Records supplied Block Start
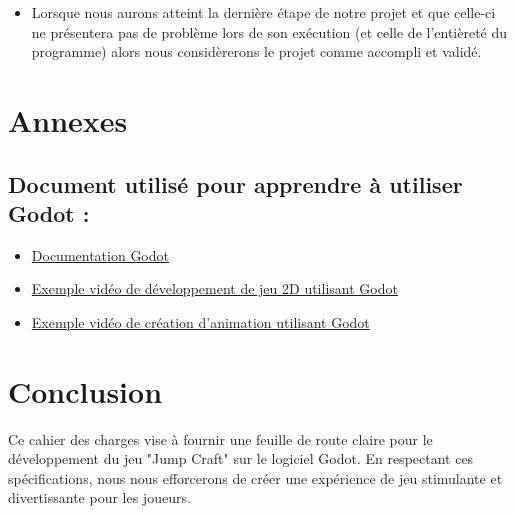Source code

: \documentclass{report}
\begin{document}
\begin{itemize}[label={\textbf{--}}]
    \item Lorsque nous aurons atteint la dernière étape de notre projet et que celle-ci ne présentera pas de problème lors de son exécution (et celle de l’entièreté du programme) alors nous considèrerons le projet comme accompli et validé.
\end{itemize}

\vspace{1cm}

\section{Annexes}

\vspace{0.5cm}

\subsection{Document utilisé pour apprendre à utiliser Godot :}
\begin{itemize}[label={\textbf{--}}]
    \item \href{https://docs.godotengine.org/en/stable/index.html}{Documentation Godot}
    \item \href{https://www.youtube.com/watch?v=S8lMTwSRoRg}{Exemple vidéo de développement de jeu 2D utilisant Godot}
    \item \href{https://www.youtube.com/watch?v=xFEKIWpd0sU}{Exemple vidéo de création d'animation utilisant Godot}
\end{itemize}

\vspace{1cm}

\section{Conclusion}

\vspace{0.5cm}

Ce cahier des charges vise à fournir une feuille de route claire pour le développement du jeu "Jump Craft" sur le logiciel Godot. En respectant ces spécifications, nous nous efforcerons de créer une expérience de jeu stimulante et divertissante pour les joueurs.
\end{document}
Records supplied Block End
Exercise directions: Tell me how many lines of the records include the word "vidéo", and say nothing else.

Reply to the task: 2